- WHAT THE TASK REQUIRES: Count every line in the following entries where the word "trắng" appears. Give the count alone.
(TASK INPUTS)
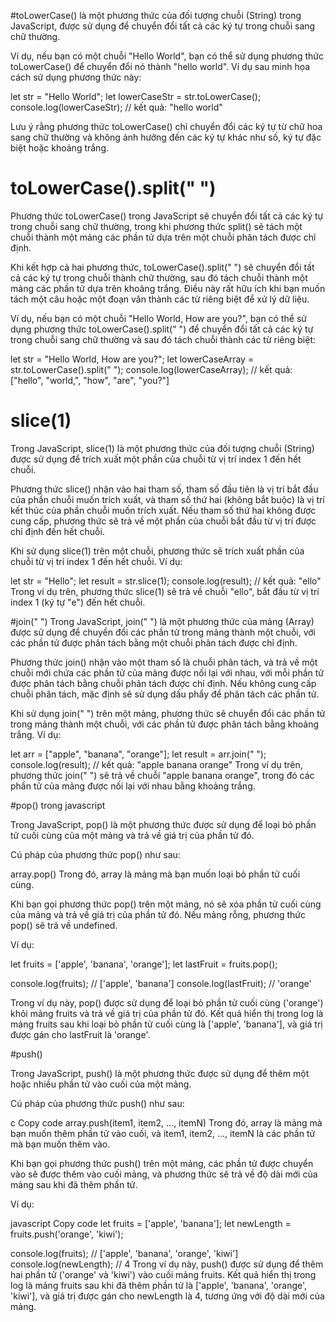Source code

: #toLowerCase() 
là một phương thức của đối tượng chuỗi (String) trong JavaScript, được sử dụng để chuyển đổi tất cả các ký tự trong chuỗi sang chữ thường.

Ví dụ, nếu bạn có một chuỗi "Hello World", bạn có thể sử dụng phương thức toLowerCase() để chuyển đổi nó thành "hello world". Ví dụ sau minh họa cách sử dụng phương thức này:

let str = "Hello World";
let lowerCaseStr = str.toLowerCase();
console.log(lowerCaseStr); // kết quả: "hello world"

Lưu ý rằng phương thức toLowerCase() chỉ chuyển đổi các ký tự từ chữ hoa sang chữ thường và không ảnh hưởng đến các ký tự khác như số, ký tự đặc biệt hoặc khoảng trắng.

# toLowerCase().split(" ")
Phương thức toLowerCase() trong JavaScript sẽ chuyển đổi tất cả các ký tự trong chuỗi sang chữ thường, trong khi phương thức split() sẽ tách một chuỗi thành một mảng các phần tử dựa trên một chuỗi phân tách được chỉ định.

Khi kết hợp cả hai phương thức, toLowerCase().split(" ") sẽ chuyển đổi tất cả các ký tự trong chuỗi thành chữ thường, sau đó tách chuỗi thành một mảng các phần tử dựa trên khoảng trắng. Điều này rất hữu ích khi bạn muốn tách một câu hoặc một đoạn văn thành các từ riêng biệt để xử lý dữ liệu.

Ví dụ, nếu bạn có một chuỗi "Hello World, How are you?", bạn có thể sử dụng phương thức toLowerCase().split(" ") để chuyển đổi tất cả các ký tự trong chuỗi sang chữ thường và sau đó tách chuỗi thành các từ riêng biệt:


let str = "Hello World, How are you?";
let lowerCaseArray = str.toLowerCase().split(" ");
console.log(lowerCaseArray); // kết quả: ["hello", "world,", "how", "are", "you?"]

# slice(1)

Trong JavaScript, slice(1) là một phương thức của đối tượng chuỗi (String) được sử dụng để trích xuất một phần của chuỗi từ vị trí index 1 đến hết chuỗi.

Phương thức slice() nhận vào hai tham số, tham số đầu tiên là vị trí bắt đầu của phần chuỗi muốn trích xuất, và tham số thứ hai (không bắt buộc) là vị trí kết thúc của phần chuỗi muốn trích xuất. Nếu tham số thứ hai không được cung cấp, phương thức sẽ trả về một phần của chuỗi bắt đầu từ vị trí được chỉ định đến hết chuỗi.

Khi sử dụng slice(1) trên một chuỗi, phương thức sẽ trích xuất phần của chuỗi từ vị trí index 1 đến hết chuỗi. Ví dụ:


let str = "Hello";
let result = str.slice(1);
console.log(result); // kết quả: "ello"
Trong ví dụ trên, phương thức slice(1) sẽ trả về chuỗi "ello", bắt đầu từ vị trí index 1 (ký tự "e") đến hết chuỗi.


#join(" ")
Trong JavaScript, join(" ") là một phương thức của mảng (Array) được sử dụng để chuyển đổi các phần tử trong mảng thành một chuỗi, với các phần tử được phân tách bằng một chuỗi phân tách được chỉ định.

Phương thức join() nhận vào một tham số là chuỗi phân tách, và trả về một chuỗi mới chứa các phần tử của mảng được nối lại với nhau, với mỗi phần tử được phân tách bằng chuỗi phân tách được chỉ định. Nếu không cung cấp chuỗi phân tách, mặc định sẽ sử dụng dấu phẩy để phân tách các phần tử.

Khi sử dụng join(" ") trên một mảng, phương thức sẽ chuyển đổi các phần tử trong mảng thành một chuỗi, với các phần tử được phân tách bằng khoảng trắng. Ví dụ:

let arr = ["apple", "banana", "orange"];
let result = arr.join(" ");
console.log(result); // kết quả: "apple banana orange"
Trong ví dụ trên, phương thức join(" ") sẽ trả về chuỗi "apple banana orange", trong đó các phần tử của mảng được nối lại với nhau bằng khoảng trắng.

#pop() trong javascript

Trong JavaScript, pop() là một phương thức được sử dụng để loại bỏ phần tử cuối cùng của một mảng và trả về giá trị của phần tử đó.

Cú pháp của phương thức pop() như sau:


array.pop()
Trong đó, array là mảng mà bạn muốn loại bỏ phần tử cuối cùng.

Khi bạn gọi phương thức pop() trên một mảng, nó sẽ xóa phần tử cuối cùng của mảng và trả về giá trị của phần tử đó. Nếu mảng rỗng, phương thức pop() sẽ trả về undefined.

Ví dụ:


let fruits = ['apple', 'banana', 'orange'];
let lastFruit = fruits.pop();

console.log(fruits); // ['apple', 'banana']
console.log(lastFruit); // 'orange'

Trong ví dụ này, pop() được sử dụng để loại bỏ phần tử cuối cùng ('orange') khỏi mảng fruits và trả về giá trị của phần tử đó. Kết quả hiển thị trong log là mảng fruits sau khi loại bỏ phần tử cuối cùng là ['apple', 'banana'], và giá trị được gán cho lastFruit là 'orange'.

#push()

Trong JavaScript, push() là một phương thức được sử dụng để thêm một hoặc nhiều phần tử vào cuối của một mảng.

Cú pháp của phương thức push() như sau:

c
Copy code
array.push(item1, item2, ..., itemN)
Trong đó, array là mảng mà bạn muốn thêm phần tử vào cuối, và item1, item2, ..., itemN là các phần tử mà bạn muốn thêm vào.

Khi bạn gọi phương thức push() trên một mảng, các phần tử được chuyển vào sẽ được thêm vào cuối mảng, và phương thức sẽ trả về độ dài mới của mảng sau khi đã thêm phần tử.

Ví dụ:

javascript
Copy code
let fruits = ['apple', 'banana'];
let newLength = fruits.push('orange', 'kiwi');

console.log(fruits); // ['apple', 'banana', 'orange', 'kiwi']
console.log(newLength); // 4
Trong ví dụ này, push() được sử dụng để thêm hai phần tử ('orange' và 'kiwi') vào cuối mảng fruits. Kết quả hiển thị trong log là mảng fruits sau khi đã thêm phần tử là ['apple', 'banana', 'orange', 'kiwi'], và giá trị được gán cho newLength là 4, tương ứng với độ dài mới của mảng.
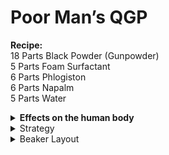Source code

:# Poor Man’s QGP

**Recipe:**\
18 Parts Black Powder (Gunpowder)\
5 Parts Foam Surfactant\
6 Parts Phlogiston\
6 Parts Napalm\
5 Parts Water

<details>

<summary><strong>Effects on the human body</strong></summary>

This grenade mix will cause fire, get inside people, and make them blow up.

A poor man’s Quark Gluon Plasma.

</details>

<details>

<summary>Strategy</summary>

Heat to 450K, so it blows up easier.

</details>

<details>

<summary>Beaker Layout</summary>

**Beaker 1:**\
\*\*\*\*3 Parts Blackpowder (Gunpowder)\*\
6 Parts Phlogiston\
5 Parts Foam Surfactant\
6 Parts Napalm

**Beaker 2:**\
\*\*\*\*5 Parts Water\
15 Parts Blackpowder (Gunpowder)\*



\*Premake the Blackpowder(Gunpowder), and make sure not to blow it up with hot charcoal.

</details>
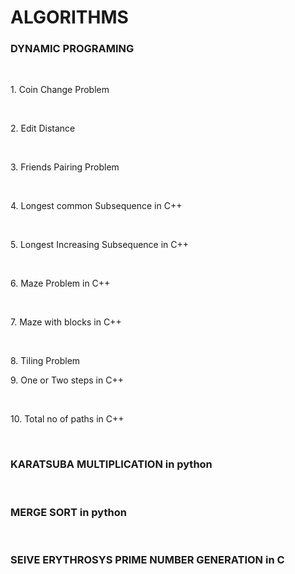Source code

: # ALGORITHMS
<h3>DYNAMIC PROGRAMING</h3><br>
<p>1. Coin Change Problem</p><br>
<p>2. Edit Distance</p><br>
<p>3. Friends Pairing Problem</p><br>
<p>4. Longest common Subsequence in C++</p><br>
<p>5. Longest Increasing Subsequence in C++</p><br>
<p>6. Maze Problem in C++</p><br>
<p>7. Maze with blocks in C++</p><br>
<p>8. Tiling Problem</p> 
<p>9. One or Two steps in C++</p><br>
<p>10. Total no of paths in C++</p><br>
<h3>KARATSUBA MULTIPLICATION in python</h3><br>
<h3>MERGE SORT in python</h3><br>
<h3>SEIVE ERYTHROSYS PRIME NUMBER GENERATION in C </h3><br>

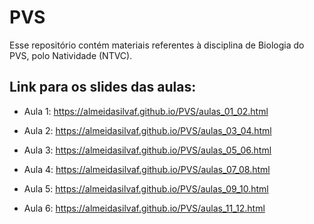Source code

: # PVS

Esse repositório contém materiais referentes à disciplina de Biologia do PVS, polo Natividade (NTVC).


## Link para os slides das aulas:

- Aula 1:
https://almeidasilvaf.github.io/PVS/aulas_01_02.html

- Aula 2:
https://almeidasilvaf.github.io/PVS/aulas_03_04.html

- Aula 3:
https://almeidasilvaf.github.io/PVS/aulas_05_06.html

- Aula 4:
https://almeidasilvaf.github.io/PVS/aulas_07_08.html

- Aula 5:
https://almeidasilvaf.github.io/PVS/aulas_09_10.html

- Aula 6:
https://almeidasilvaf.github.io/PVS/aulas_11_12.html
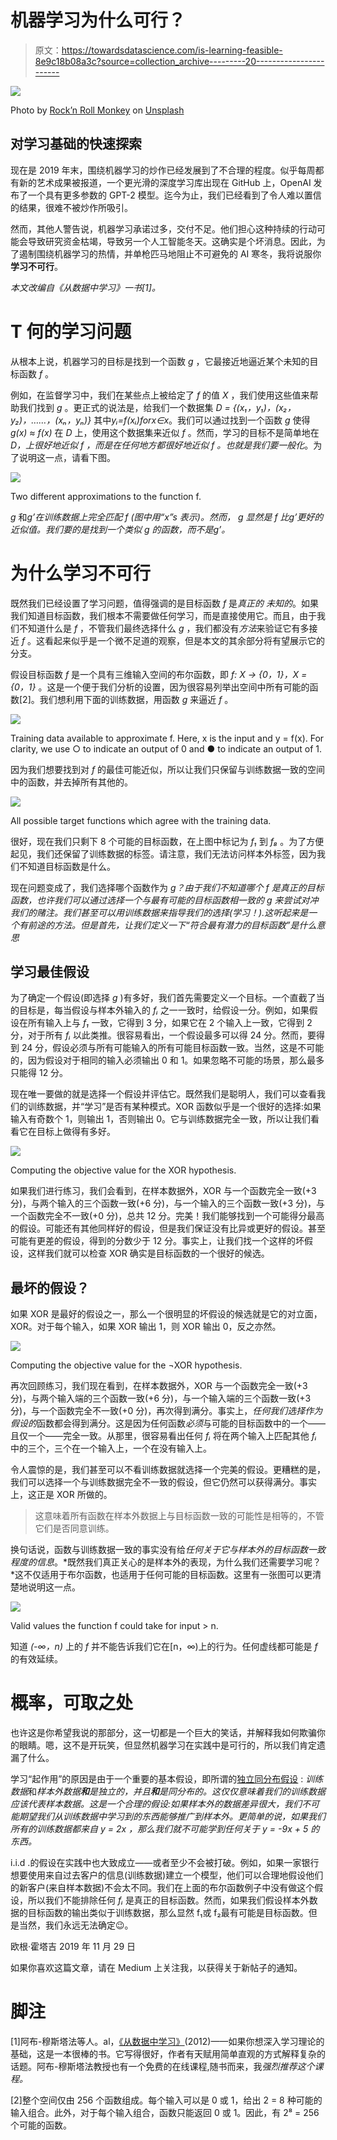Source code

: # 机器学习为什么可行？

> 原文：<https://towardsdatascience.com/is-learning-feasible-8e9c18b08a3c?source=collection_archive---------20----------------------->

![](img/53b19c491eb7e48fab1e6f2dff71fb5d.png)

Photo by [Rock’n Roll Monkey](https://unsplash.com/@rocknrollmonkey?utm_source=unsplash&utm_medium=referral&utm_content=creditCopyText) on [Unsplash](https://unsplash.com/s/photos/robot?utm_source=unsplash&utm_medium=referral&utm_content=creditCopyText)

## 对学习基础的快速探索

现在是 2019 年末，围绕机器学习的炒作已经发展到了不合理的程度。似乎每周都有新的艺术成果被报道，一个更光滑的深度学习库出现在 GitHub 上，OpenAI 发布了一个具有更多参数的 GPT-2 模型。迄今为止，我们已经看到了令人难以置信的结果，很难不被炒作所吸引。

然而，其他人警告说，机器学习承诺过多，交付不足。他们担心这种持续的行动可能会导致研究资金枯竭，导致另一个人工智能冬天。这确实是个坏消息。因此，为了遏制围绕机器学习的热情，并单枪匹马地阻止不可避免的 AI 寒冬，我将说服你**学习不可行**。

*本文改编自《从数据中学习》一书[1]。*

# T 何的学习问题

从根本上说，机器学习的目标是找到一个函数 *g* ，它最接近地逼近某个未知的目标函数 *f* 。

例如，在监督学习中，我们在某些点上被给定了 *f* 的值 *X* ，我们使用这些值来帮助我们找到 *g* 。更正式的说法是，给我们一个数据集 *D = {(x₁，y₁)，(x₂，y₂)，……，(xₙ，yₙ)}* 其中*yᵢ=f(xᵢ)*for*x∈x*。我们可以通过找到一个函数 *g* 使得 *g(x) ≈ f(x)* 在 *D* 上，使用这个数据集来近似 *f* 。然而，学习的目标不是简单地在 *D，*上很好地近似 *f* ，而是在任何地方都很好地近似 *f* 。也就是我们要*一般化*。为了说明这一点，请看下图。

![](img/16c85a069f435f367591e6e7afde49ea.png)

Two different approximations to the function f.

*g* 和*g’*在训练数据上完全匹配 *f* (图中用“x”s 表示)。然而， *g* 显然是 *f* 比*g’*更好的近似值。我们要的是找到一个类似 *g* 的函数，而不是*g’。*

# 为什么学习不可行

既然我们已经设置了学习问题，值得强调的是目标函数 *f* 是*真正的* *未知的*。如果我们知道目标函数，我们根本不需要做任何学习，而是直接使用它。而且，由于我们不知道什么是 *f* ，不管我们最终选择什么 *g* ，我们都没有*方法*来验证它有多接近 *f* 。这看起来似乎是一个微不足道的观察，但是本文的其余部分将有望展示它的分支。

假设目标函数 *f* 是一个具有三维输入空间的布尔函数，即 *f: X → {0，1}，X = {0，1}* 。这是一个便于我们分析的设置，因为很容易列举出空间中所有可能的函数[2]。我们想利用下面的训练数据，用函数 *g* 来逼近 *f* 。

![](img/91a8ca586d6f05dd2d97dfd2b960aad1.png)

Training data available to approximate f. Here, x is the input and y = f(x). For clarity, we use ○ to indicate an output of 0 and ● to indicate an output of 1.

因为我们想要找到对 *f* 的最佳可能近似，所以让我们只保留与训练数据一致的空间中的函数，并去掉所有其他的。

![](img/7fd568da823b0f579a988daaec3c03d8.png)

All possible target functions which agree with the training data.

很好，现在我们只剩下 8 个可能的目标函数，在上图中标记为 *f₁* 到 *f₈* 。为了方便起见，我们还保留了训练数据的标签。请注意，我们无法访问样本外标签，因为我们不知道目标函数是什么。

现在问题变成了，我们选择哪个函数作为 *g？由于我们不知道哪个 *f* 是真正的目标函数，也许我们可以通过选择一个与最有可能的目标函数相一致的 *g* 来尝试对冲我们的赌注。我们甚至可以用训练数据来指导我们的选择(学习！).这听起来是一个有前途的方法。但是首先，让我们定义一下“符合最有潜力的目标函数”是什么意思*

## 学习最佳假设

为了确定一个假设(即选择 *g* )有多好，我们首先需要定义一个目标。一个直截了当的目标是，每当假设与样本外输入的 *fᵢ* 之一一致时，给假设一分。例如，如果假设在所有输入上与 *f₁* 一致，它得到 3 分，如果它在 2 个输入上一致，它得到 2 分，对于所有 *fᵢ* 以此类推。很容易看出，一个假设最多可以得 24 分。然而，要得到 24 分，假设必须与所有可能输入的所有可能目标函数一致。当然，这是不可能的，因为假设对于相同的输入必须输出 0 和 1。如果忽略不可能的场景，那么最多只能得 12 分。

现在唯一要做的就是选择一个假设并评估它。既然我们是聪明人，我们可以查看我们的训练数据，并“学习”是否有某种模式。XOR 函数似乎是一个很好的选择:如果输入有奇数个 1，则输出 1，否则输出 0。它与训练数据完全一致，所以让我们看看它在目标上做得有多好。

![](img/f8d92041560502feedff25adcb627216.png)

Computing the objective value for the XOR hypothesis.

如果我们进行练习，我们会看到，在样本数据外，XOR 与一个函数完全一致(+3 分)，与两个输入的三个函数一致(+6 分)，与一个输入的三个函数一致(+3 分)，与一个函数完全不一致(+0 分)，总共 12 分。完美！我们能够找到一个可能得分最高的假设。可能还有其他同样好的假设，但是我们保证没有比异或更好的假设。甚至可能有更差的假设，得到的分数少于 12 分。事实上，让我们找一个这样的坏假设，这样我们就可以检查 XOR 确实是目标函数的一个很好的候选。

## 最坏的假设？

如果 XOR 是最好的假设之一，那么一个很明显的坏假设的候选就是它的对立面，XOR。对于每个输入，如果 XOR 输出 1，则 XOR 输出 0，反之亦然。

![](img/5a8f2950df48e0c7daa7457747e2616b.png)

Computing the objective value for the ¬XOR hypothesis.

再次回顾练习，我们现在看到，在样本数据外，XOR 与一个函数完全一致(+3 分)，与两个输入端的三个函数一致(+6 分)，与一个输入端的三个函数一致(+3 分)，与一个函数完全不一致(+0 分)，再次得到满分。事实上，*任何我们选择作为假设的*函数都会得到满分。这是因为任何函数*必须*与可能的目标函数中的一个——且仅一个——完全一致。从那里，很容易看出任何 *fᵢ* 将在两个输入上匹配其他 *fᵢ* 中的三个，三个在一个输入上，一个在没有输入上。

令人震惊的是，我们甚至可以不看训练数据就选择一个完美的假设。更糟糕的是，我们可以选择一个与训练数据完全不一致的假设，但它仍然可以获得满分。事实上，这正是 XOR 所做的。

> 这意味着所有函数在样本外数据上与目标函数一致的可能性是相等的，不管它们是否同意训练。

换句话说，函数与训练数据一致的事实没有给*任何关于它与样本外的目标函数一致程度的信息*。*既然我们真正关心的是样本外的表现，为什么我们还需要学习呢？*这不仅适用于布尔函数，也适用于任何可能的目标函数。这里有一张图可以更清楚地说明这一点。

![](img/b112d764d2bdc8552d04a6291af444ff.png)

Valid values the function f could take for input > n.

知道 *(-∞，n)* 上的 *f* 并不能告诉我们它在[n，∞)上的行为。任何虚线都可能是 *f* 的有效延续。

# 概率，可取之处

也许这是你希望我说的那部分，这一切都是一个巨大的笑话，并解释我如何欺骗你的眼睛。嗯，这不是开玩笑，但显然机器学习在实践中是可行的，所以我们肯定遗漏了什么。

学习“起作用”的原因是由于一个重要的基本假设，即所谓的[独立同分布假设](https://en.wikipedia.org/wiki/Independent_and_identically_distributed_random_variables) : *训练数据*和*样本外数据**和**是独立的，并且**和**是同分布的。这仅仅意味着我们的训练数据应该代表样本数据。这是一个合理的假设:如果样本外的数据差异很大，我们不可能期望我们从训练数据中学习到的东西能够推广到样本外。更简单的说，如果我们所有的训练数据都来自 *y = 2x* ，那么我们就不可能学到任何关于 *y = -9x + 5* 的东西。*

i.i.d .的假设在实践中也大致成立——或者至少不会被打破。例如，如果一家银行想要使用来自过去客户的信息(训练数据)建立一个模型，他们可以合理地假设他们的新客户(来自样本数据)不会太不同。我们在上面的布尔函数例子中没有做这个假设，所以我们不能排除任何 *fᵢ* 是真正的目标函数。然而，如果我们假设样本外数据的目标函数的输出类似于训练数据，那么显然 f₁或 f₂最有可能是目标函数。但是当然，我们永远无法确定😉。

欧根·霍塔吉
2019 年 11 月 29 日

如果你喜欢这篇文章，请在 Medium 上关注我，以获得关于新帖子的通知。

# 脚注

[1]阿布-穆斯塔法等人。al，[《从数据中学习》](https://amzn.com/1600490069)(2012)——如果你想深入学习理论的基础，这是一本很棒的书。它写得很好，作者有天赋用简单直观的方式解释复杂的话题。阿布-穆斯塔法教授也有一个免费的在线课程,随书而来，我*强烈推荐这个课程。*

[2]整个空间仅由 256 个函数组成。每个输入可以是 0 或 1，给出 2 = 8 种可能的输入组合。此外，对于每个输入组合，函数只能返回 0 或 1。因此，有 2⁸ = 256 个可能的函数。
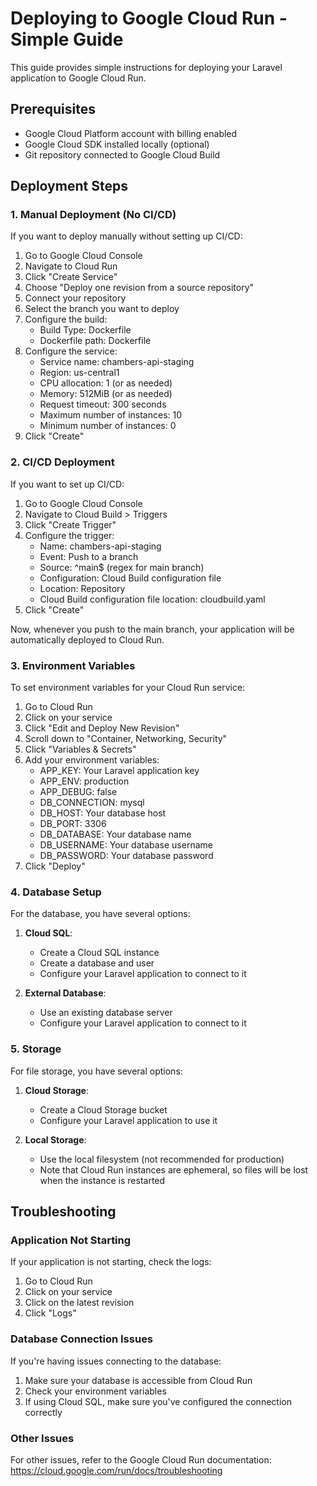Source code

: # Deploying to Google Cloud Run - Simple Guide

This guide provides simple instructions for deploying your Laravel application to Google Cloud Run.

## Prerequisites

- Google Cloud Platform account with billing enabled
- Google Cloud SDK installed locally (optional)
- Git repository connected to Google Cloud Build

## Deployment Steps

### 1. Manual Deployment (No CI/CD)

If you want to deploy manually without setting up CI/CD:

1. Go to Google Cloud Console
2. Navigate to Cloud Run
3. Click "Create Service"
4. Choose "Deploy one revision from a source repository"
5. Connect your repository
6. Select the branch you want to deploy
7. Configure the build:
   - Build Type: Dockerfile
   - Dockerfile path: Dockerfile
8. Configure the service:
   - Service name: chambers-api-staging
   - Region: us-central1
   - CPU allocation: 1 (or as needed)
   - Memory: 512MiB (or as needed)
   - Request timeout: 300 seconds
   - Maximum number of instances: 10
   - Minimum number of instances: 0
9. Click "Create"

### 2. CI/CD Deployment

If you want to set up CI/CD:

1. Go to Google Cloud Console
2. Navigate to Cloud Build > Triggers
3. Click "Create Trigger"
4. Configure the trigger:
   - Name: chambers-api-staging
   - Event: Push to a branch
   - Source: ^main$ (regex for main branch)
   - Configuration: Cloud Build configuration file
   - Location: Repository
   - Cloud Build configuration file location: cloudbuild.yaml
5. Click "Create"

Now, whenever you push to the main branch, your application will be automatically deployed to Cloud Run.

### 3. Environment Variables

To set environment variables for your Cloud Run service:

1. Go to Cloud Run
2. Click on your service
3. Click "Edit and Deploy New Revision"
4. Scroll down to "Container, Networking, Security"
5. Click "Variables & Secrets"
6. Add your environment variables:
   - APP_KEY: Your Laravel application key
   - APP_ENV: production
   - APP_DEBUG: false
   - DB_CONNECTION: mysql
   - DB_HOST: Your database host
   - DB_PORT: 3306
   - DB_DATABASE: Your database name
   - DB_USERNAME: Your database username
   - DB_PASSWORD: Your database password
7. Click "Deploy"

### 4. Database Setup

For the database, you have several options:

1. **Cloud SQL**:
   - Create a Cloud SQL instance
   - Create a database and user
   - Configure your Laravel application to connect to it

2. **External Database**:
   - Use an existing database server
   - Configure your Laravel application to connect to it

### 5. Storage

For file storage, you have several options:

1. **Cloud Storage**:
   - Create a Cloud Storage bucket
   - Configure your Laravel application to use it

2. **Local Storage**:
   - Use the local filesystem (not recommended for production)
   - Note that Cloud Run instances are ephemeral, so files will be lost when the instance is restarted

## Troubleshooting

### Application Not Starting

If your application is not starting, check the logs:

1. Go to Cloud Run
2. Click on your service
3. Click on the latest revision
4. Click "Logs"

### Database Connection Issues

If you're having issues connecting to the database:

1. Make sure your database is accessible from Cloud Run
2. Check your environment variables
3. If using Cloud SQL, make sure you've configured the connection correctly

### Other Issues

For other issues, refer to the Google Cloud Run documentation:
https://cloud.google.com/run/docs/troubleshooting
(End TASK INPUTS)
- YOUR RESPONSE: 4